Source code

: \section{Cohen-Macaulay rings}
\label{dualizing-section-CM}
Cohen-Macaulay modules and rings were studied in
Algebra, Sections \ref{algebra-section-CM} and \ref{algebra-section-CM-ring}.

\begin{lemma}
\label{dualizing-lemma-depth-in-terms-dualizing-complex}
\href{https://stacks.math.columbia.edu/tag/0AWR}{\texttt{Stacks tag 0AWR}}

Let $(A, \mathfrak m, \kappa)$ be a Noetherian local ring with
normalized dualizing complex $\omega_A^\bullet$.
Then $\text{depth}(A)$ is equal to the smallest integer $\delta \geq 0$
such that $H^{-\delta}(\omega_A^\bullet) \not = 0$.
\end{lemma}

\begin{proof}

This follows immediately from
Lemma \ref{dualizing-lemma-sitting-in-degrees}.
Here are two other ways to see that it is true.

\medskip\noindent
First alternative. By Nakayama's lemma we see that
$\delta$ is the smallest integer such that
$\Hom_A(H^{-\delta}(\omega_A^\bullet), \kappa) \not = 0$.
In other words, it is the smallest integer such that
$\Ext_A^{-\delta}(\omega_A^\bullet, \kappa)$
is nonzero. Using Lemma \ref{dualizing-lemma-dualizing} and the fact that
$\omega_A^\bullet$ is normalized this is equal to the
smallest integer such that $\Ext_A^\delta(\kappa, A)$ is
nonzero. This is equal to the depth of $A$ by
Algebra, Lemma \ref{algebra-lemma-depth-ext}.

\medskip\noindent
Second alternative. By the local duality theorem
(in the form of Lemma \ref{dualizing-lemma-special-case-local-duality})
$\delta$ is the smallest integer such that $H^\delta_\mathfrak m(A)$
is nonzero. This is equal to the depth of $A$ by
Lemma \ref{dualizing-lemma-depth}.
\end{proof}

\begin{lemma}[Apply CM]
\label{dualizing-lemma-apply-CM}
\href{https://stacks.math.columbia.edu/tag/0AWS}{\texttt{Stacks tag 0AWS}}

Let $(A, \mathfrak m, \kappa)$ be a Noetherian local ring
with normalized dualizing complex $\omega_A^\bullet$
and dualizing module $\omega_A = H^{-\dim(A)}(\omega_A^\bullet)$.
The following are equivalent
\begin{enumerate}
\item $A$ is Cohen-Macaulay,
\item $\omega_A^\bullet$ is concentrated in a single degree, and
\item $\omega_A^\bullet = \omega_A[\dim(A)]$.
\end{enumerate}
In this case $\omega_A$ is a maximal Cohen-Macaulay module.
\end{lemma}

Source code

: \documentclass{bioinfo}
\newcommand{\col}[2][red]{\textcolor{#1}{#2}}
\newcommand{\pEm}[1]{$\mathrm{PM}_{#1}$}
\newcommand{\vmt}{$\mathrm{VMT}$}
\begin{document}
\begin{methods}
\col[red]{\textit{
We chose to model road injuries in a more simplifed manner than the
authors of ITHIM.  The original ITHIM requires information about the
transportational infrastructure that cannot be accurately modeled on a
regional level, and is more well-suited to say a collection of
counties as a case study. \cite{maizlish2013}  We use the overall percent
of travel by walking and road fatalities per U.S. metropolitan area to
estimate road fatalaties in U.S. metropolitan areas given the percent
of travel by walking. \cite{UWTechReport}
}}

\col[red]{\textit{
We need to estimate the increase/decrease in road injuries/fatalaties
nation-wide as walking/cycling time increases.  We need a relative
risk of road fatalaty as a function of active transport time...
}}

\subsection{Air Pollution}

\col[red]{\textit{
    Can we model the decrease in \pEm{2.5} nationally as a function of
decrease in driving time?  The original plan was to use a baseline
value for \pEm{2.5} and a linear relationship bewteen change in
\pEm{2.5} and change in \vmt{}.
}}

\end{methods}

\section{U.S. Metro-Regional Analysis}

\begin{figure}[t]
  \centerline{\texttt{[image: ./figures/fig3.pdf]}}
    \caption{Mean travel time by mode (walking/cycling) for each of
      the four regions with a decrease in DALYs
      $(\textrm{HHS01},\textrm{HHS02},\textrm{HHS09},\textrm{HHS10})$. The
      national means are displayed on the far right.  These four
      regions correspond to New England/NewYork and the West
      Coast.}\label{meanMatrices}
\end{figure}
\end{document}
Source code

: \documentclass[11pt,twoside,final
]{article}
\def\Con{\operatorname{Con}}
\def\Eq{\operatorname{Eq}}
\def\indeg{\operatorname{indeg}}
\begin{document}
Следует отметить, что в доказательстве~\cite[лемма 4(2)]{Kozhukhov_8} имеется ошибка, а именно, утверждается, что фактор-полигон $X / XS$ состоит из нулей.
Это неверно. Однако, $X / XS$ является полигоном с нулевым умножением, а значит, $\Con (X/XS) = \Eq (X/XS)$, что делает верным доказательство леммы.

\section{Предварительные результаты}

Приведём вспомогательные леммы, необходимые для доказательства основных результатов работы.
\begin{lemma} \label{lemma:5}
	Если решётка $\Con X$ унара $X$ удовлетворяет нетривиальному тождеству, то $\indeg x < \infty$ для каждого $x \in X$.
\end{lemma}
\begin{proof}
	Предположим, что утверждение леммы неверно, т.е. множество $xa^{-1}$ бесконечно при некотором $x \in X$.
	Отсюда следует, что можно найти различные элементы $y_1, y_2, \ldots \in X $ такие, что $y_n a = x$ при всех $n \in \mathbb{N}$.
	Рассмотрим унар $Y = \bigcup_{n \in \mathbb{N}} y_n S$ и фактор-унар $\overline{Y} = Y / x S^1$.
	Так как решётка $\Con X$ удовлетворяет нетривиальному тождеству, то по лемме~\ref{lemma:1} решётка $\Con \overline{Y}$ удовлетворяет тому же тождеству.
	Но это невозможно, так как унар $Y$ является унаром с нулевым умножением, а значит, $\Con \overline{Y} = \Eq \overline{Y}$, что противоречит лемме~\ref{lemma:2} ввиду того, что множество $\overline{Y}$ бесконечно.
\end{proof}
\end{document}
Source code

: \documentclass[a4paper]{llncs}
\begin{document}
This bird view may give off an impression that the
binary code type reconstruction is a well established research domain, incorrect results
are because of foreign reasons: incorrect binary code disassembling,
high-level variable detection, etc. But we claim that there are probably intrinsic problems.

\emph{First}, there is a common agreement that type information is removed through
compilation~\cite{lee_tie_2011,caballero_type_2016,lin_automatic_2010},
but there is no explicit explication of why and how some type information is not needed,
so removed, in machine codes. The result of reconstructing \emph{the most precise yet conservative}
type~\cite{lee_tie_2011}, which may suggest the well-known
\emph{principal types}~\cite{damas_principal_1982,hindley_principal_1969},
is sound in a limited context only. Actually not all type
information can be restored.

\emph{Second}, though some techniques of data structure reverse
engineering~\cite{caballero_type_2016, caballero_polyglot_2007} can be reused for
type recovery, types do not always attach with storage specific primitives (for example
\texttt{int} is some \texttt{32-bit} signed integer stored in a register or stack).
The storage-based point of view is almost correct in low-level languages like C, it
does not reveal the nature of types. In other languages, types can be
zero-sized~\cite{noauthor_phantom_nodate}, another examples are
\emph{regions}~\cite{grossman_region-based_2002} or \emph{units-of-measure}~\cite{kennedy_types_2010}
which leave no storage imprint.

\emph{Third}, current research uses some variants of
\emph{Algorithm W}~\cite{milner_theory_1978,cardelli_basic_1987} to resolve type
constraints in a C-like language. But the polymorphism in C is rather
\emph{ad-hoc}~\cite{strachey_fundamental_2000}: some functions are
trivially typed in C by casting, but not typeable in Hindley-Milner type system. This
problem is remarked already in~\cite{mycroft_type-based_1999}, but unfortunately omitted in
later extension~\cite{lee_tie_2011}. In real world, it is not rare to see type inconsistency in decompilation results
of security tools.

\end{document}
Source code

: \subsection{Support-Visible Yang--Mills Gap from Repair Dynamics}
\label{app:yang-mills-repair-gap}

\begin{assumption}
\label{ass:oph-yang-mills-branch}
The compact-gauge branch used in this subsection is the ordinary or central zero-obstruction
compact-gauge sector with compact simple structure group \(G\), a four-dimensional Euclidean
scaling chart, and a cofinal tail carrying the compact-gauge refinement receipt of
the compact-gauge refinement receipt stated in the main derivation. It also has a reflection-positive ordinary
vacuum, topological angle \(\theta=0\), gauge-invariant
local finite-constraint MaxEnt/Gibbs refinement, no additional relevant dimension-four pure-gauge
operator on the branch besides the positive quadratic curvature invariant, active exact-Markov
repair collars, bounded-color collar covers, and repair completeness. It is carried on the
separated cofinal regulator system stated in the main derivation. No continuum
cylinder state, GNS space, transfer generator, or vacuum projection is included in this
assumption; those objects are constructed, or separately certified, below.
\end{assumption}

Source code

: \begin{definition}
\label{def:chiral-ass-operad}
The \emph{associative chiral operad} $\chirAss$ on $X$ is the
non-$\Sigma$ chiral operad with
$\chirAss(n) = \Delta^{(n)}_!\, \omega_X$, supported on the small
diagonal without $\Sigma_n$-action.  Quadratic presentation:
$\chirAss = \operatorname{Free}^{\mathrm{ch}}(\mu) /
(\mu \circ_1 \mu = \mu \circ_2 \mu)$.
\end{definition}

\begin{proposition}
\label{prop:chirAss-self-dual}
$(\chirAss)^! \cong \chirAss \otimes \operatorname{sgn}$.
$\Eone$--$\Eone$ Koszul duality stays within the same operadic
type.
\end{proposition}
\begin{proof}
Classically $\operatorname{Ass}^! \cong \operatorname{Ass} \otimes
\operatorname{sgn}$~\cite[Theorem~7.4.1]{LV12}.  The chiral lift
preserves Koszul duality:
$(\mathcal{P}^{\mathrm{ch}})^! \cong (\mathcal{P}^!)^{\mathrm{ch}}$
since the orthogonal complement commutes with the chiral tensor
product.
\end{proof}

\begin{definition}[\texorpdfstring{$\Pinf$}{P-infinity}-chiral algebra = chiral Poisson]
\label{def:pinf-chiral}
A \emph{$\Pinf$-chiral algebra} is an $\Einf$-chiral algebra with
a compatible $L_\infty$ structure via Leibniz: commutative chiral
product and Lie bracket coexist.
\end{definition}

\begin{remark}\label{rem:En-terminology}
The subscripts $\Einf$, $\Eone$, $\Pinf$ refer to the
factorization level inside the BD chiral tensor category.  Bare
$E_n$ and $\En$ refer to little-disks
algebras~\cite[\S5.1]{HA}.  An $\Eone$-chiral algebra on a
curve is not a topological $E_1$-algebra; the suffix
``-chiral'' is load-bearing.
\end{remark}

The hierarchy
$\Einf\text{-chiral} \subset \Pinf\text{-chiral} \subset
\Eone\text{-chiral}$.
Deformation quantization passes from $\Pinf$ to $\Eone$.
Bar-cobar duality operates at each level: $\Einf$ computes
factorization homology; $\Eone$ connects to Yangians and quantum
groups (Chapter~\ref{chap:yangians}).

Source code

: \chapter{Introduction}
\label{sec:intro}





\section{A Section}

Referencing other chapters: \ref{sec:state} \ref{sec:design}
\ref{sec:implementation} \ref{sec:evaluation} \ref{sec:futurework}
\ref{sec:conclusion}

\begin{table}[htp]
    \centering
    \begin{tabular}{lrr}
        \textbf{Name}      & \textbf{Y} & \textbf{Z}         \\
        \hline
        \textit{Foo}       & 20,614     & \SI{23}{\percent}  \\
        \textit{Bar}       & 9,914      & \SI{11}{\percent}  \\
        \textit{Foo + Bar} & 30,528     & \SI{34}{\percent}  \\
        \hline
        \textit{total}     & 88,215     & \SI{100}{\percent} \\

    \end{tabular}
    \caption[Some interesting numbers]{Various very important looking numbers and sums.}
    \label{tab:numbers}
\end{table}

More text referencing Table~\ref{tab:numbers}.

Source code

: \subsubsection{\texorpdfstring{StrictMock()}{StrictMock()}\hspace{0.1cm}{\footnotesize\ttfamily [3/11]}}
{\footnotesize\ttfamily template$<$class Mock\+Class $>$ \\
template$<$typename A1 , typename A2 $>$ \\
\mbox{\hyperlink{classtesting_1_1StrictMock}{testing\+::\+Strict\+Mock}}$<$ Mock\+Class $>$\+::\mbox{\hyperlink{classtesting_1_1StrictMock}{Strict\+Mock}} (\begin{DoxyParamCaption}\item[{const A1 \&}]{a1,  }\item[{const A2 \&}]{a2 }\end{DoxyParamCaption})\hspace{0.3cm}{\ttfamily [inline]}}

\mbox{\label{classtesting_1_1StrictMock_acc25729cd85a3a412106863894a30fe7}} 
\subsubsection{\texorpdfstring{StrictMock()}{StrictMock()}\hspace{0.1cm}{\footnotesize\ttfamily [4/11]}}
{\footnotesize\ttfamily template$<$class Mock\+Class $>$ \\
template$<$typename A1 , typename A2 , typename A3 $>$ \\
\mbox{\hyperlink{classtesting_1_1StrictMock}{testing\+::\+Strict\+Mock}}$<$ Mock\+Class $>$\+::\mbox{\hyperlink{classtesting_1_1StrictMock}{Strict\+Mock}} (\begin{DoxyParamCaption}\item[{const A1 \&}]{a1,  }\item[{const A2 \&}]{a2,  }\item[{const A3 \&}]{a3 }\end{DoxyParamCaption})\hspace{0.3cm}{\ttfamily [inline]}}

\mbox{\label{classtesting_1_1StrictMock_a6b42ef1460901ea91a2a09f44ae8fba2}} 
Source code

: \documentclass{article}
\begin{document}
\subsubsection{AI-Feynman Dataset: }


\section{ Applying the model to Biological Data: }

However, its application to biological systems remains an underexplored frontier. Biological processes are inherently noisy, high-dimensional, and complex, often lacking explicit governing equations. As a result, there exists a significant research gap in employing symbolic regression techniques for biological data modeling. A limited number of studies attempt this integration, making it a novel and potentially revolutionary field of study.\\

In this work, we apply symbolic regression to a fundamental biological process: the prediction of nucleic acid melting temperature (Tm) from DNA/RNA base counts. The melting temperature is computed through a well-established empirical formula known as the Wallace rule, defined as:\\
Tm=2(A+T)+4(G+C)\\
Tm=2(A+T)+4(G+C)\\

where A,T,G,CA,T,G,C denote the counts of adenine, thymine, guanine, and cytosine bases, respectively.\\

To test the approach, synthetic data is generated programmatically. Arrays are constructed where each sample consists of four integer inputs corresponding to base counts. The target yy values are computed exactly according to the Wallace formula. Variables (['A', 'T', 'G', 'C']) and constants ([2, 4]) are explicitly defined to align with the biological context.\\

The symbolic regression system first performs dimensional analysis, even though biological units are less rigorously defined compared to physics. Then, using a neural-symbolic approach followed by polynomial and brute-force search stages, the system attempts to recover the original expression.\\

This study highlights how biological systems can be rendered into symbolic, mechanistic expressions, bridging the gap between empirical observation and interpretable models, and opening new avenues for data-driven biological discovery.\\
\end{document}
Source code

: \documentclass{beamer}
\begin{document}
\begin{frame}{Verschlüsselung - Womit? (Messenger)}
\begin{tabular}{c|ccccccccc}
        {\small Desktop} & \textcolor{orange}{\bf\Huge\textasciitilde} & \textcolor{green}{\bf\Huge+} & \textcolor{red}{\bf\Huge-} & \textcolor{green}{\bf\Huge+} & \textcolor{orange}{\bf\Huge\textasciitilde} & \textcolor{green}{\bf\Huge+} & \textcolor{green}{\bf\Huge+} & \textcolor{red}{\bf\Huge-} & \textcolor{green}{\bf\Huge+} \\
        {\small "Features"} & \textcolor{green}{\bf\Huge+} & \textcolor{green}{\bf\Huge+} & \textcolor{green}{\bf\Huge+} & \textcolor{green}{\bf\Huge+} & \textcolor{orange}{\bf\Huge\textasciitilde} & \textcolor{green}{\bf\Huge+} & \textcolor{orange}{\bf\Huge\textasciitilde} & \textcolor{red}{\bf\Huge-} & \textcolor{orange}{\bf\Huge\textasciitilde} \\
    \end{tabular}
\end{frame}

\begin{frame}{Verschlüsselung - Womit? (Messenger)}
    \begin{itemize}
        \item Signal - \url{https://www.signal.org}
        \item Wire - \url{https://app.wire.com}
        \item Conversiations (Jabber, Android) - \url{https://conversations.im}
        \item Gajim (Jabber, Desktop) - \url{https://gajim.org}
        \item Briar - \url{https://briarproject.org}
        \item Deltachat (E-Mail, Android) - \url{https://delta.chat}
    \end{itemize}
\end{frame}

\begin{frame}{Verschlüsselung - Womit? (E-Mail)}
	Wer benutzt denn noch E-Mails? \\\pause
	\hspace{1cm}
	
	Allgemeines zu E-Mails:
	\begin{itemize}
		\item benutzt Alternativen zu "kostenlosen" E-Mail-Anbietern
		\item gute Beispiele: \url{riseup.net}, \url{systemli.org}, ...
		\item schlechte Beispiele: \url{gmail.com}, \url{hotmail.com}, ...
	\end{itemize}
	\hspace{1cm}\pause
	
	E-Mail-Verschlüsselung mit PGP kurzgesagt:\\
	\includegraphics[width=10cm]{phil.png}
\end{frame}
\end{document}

###

Go through the data and gather every line that holds "level".

regional level, and is more well-suited to say a collection of
high-level variable detection, etc. But we claim that there are probably intrinsic problems.
The storage-based point of view is almost correct in low-level languages like C, it
factorization level inside the BD chiral tensor category.  Bare
Bar-cobar duality operates at each level: $\Einf$ computes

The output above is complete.